La prière du pauvre traverse les nuées, nous dit le Sage. Ce que désire le publicain c’est rétablir une relation avec Dieu, vivre à nouveau en présence de Dieu, non pas en ennemi mais en ami de Dieu. C’est cette réconciliation qui anime la prière du pauvre.

« Prenez sur vous mon joug, devenez mes disciples, car je suis doux et humble de cœur, et vous trouverez le repos pour votre âme. » nous dit par ailleurs Jésus.

Chez Dieu, il n’y a pas de position de surplomb, il n’y a que « l’être avec ».

Dieu ne veut pas notre anéantissement. Dans la dynamique du Dieu aimant et créateur, deux forces s’affrontent, et elles s’affrontent en nous. Il y a la force de ce que St Jean nomme l’esprit du monde, ce monde autoréférencé, égocentré dans sa sphère de convoitise et de pouvoir, et la force de l’Esprit, l’Esprit d’amour et de vérité. La force de la charité face à la force de la violence. La différence est que la force de la charité n’est pas une violence contre une autre violence, son reflet ou son mimétisme. La juste humilité est charité, elle va contre le goût de la mort qui habite toujours la violence, l’attrait du pouvoir, elle pousse à la générosité qui désire le déploiement de la vie.

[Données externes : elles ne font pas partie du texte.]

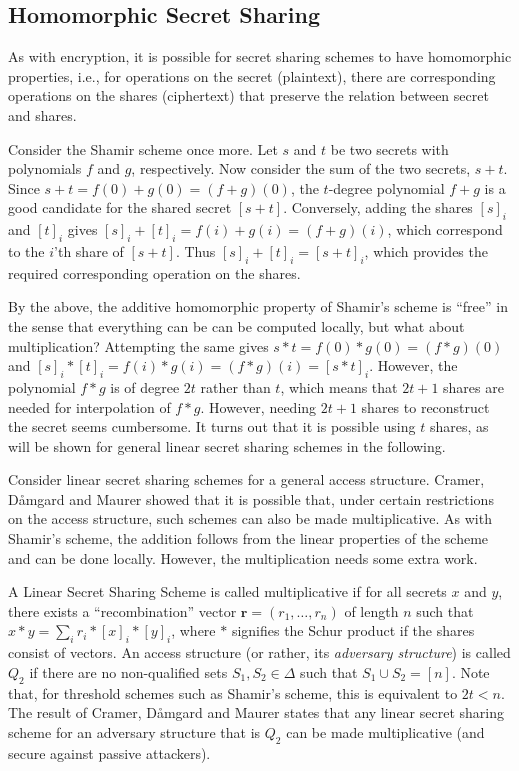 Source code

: \documentclass[11pt]{article}
\newcommand{\bfr}{\mathbf{r}}
\begin{document}
\subsection*{Homomorphic Secret Sharing}
As with encryption, it is possible for secret sharing schemes to have homomorphic properties, i.e., for operations on the secret (plaintext), there are corresponding operations on the shares (ciphertext) that preserve the relation between secret and shares. 

Consider the Shamir scheme once more. Let $s$ and $t$ be two secrets with polynomials $f$ and $g$, respectively. Now consider the sum of the two secrets, $s + t$. Since $s + t = f(0) + g(0) = (f+g)(0)$, the $t$-degree polynomial $f+g$ is a good candidate for the shared secret $[s+t]$. Conversely, adding the shares $[s]_i$ and $[t]_i$ gives $[s]_i + [t]_i = f(i) + g(i) = (f+g)(i)$, which correspond to the $i$'th share of $[s+t]$. Thus $[s]_i + [t]_i = [s+t]_i$, which provides the required corresponding operation on the shares. 

By the above, the additive homomorphic property of Shamir's scheme is ``free'' in the sense that everything can be can be computed locally, but what about multiplication? Attempting the same gives $s * t = f(0)*g(0) = (f*g)(0)$ and $[s]_i * [t]_i = f(i)*g(i) = (f*g)(i) = [s*t]_i$. However, the polynomial $f*g$ is of degree $2t$ rather than $t$, which means that $2t+1$ shares are needed for interpolation of $f*g$. However, needing $2t+1$ shares to reconstruct the secret seems cumbersome. It turns out that it is possible using $t$ shares, as will be shown for general linear secret sharing schemes in the following.

Consider linear secret sharing schemes for a general access structure. Cramer, D{\aa}mgard and Maurer \cite{CraDamMau00} showed that it is possible that, under certain restrictions on the access structure, such schemes can also be made multiplicative.  As with Shamir's scheme, the addition follows from the linear properties of the scheme and can be done locally. However, the multiplication needs some extra work. 

A Linear Secret Sharing Scheme is called multiplicative if for all secrets $x$ and $y$, there exists a ``recombination'' vector $\bfr = (r_1,\ldots,r_n)$ of length $n$ such that $x*y = \sum_i r_i*[x]_i * [y]_i$, where $*$ signifies the Schur product if the shares consist of vectors. An access structure (or rather, its {\it adversary structure}) is called $Q_2$ if there are no non-qualified sets $S_1,S_2 \in \Delta$ such that $S_1 \cup S_2 = [n]$. Note that, for threshold schemes such as Shamir's scheme, this is equivalent to $2t < n$. The result of Cramer, D{\aa}mgard and Maurer states that any linear secret sharing scheme for an adversary structure that is $Q_2$ can be made multiplicative (and secure against passive attackers).
\end{document}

Au cœur d’une juste humilité il y a une limite reconnue qui permet une communication. La communication, l’accueil d’autrui, la parole échangée, le respect, le service, sont l’expression de l’amour qui me signifie que je ne suis pas tout, que je ne suis pas « sans l’autre ». La vérité qui mène à l’humilité me dit que je ne suis pas l’image rêvée de moi-même, mais que je m’offre à une aventure qui m’apprend à me découvrir dans la relation à Dieu et à l’autre.

L’amour est au fondement, et il commence par le respect. Ce respect qui nous pose humblement l’un devant l’autre sous le regard bienveillant de Dieu qui nous mène ensemble.

La juste humilité nous fait mourir un peu à nous-même, pour nous faire naître plus haut, naître d’en-haut (Jn 3). Il s’agit d’une naissance hors de la loi de la mort. Une restauration de l’humain. Si la Parole de Dieu, l’Évangile semble exigeant : Renonce à toi-même, suis-moi, donne ce que tu as, c’est que le « moi » de l’homme est encore ami de la mort. Jésus veut nous faire quitter la mort. Le renoncement, l’écoute obéissante (de la foi), la dépossession font advenir un « moi », un ‘je’, qui n’a plus besoin de tuer, même de façon imagée, pour vivre. Le pharisien, sans le savoir, par son autojustification et son mépris des autres, impies, tue le publicain. Ce que Dieu opère en l’homme, c’est l’homme même à son Image.

L’humilité devant Dieu est entière élévation de l’homme. La Règle de St Benoît nous présente une échelle de l’humilité sur laquelle sont disposés divers degrés de croissance spirituelle, et les deux montants de cette échelle sont notre âme et notre corps en cette vie. Une échelle à laquelle on monte en descendant, en nous livrant en vérité à l’œuvre de l’Esprit Saint. « Qui s’abaisse sera élevé ». Cette image se réfère à l’échelle que Jacob vit en songe à Béthel, cette échelle qui reliait le ciel et la terre, le long de laquelle montaient et descendaient des anges (messagers) : « Ici est la maison de Dieu ». Cette image de l’échelle de Jacob est reprise par Jésus en Jean : « Amen, amen, je vous le dis : vous verrez le ciel ouvert, et les anges de Dieu monter et descendre au-dessus du Fils de l’homme. » Jn 1, 51

L’échelle qui relie le ciel et la terre c’est Lui, Jésus, le Verbe de Dieu incarné, qui fait de notre monde le marchepied de Dieu, et qui fait de notre humanité l’échelle du Ciel.

Humblement nous témoignons qu’en quelque endroit de la terre que nous foulons, elle est le lieu de Dieu, et qu’en tout homme demeure une capacité d’être aimé, relevé. Oui, quand nous accueillons notre pauvreté intime, notre prière peut traverser les nuées et toucher le cœur de Dieu : là est sa justice. Dieu ne fait acception de personne.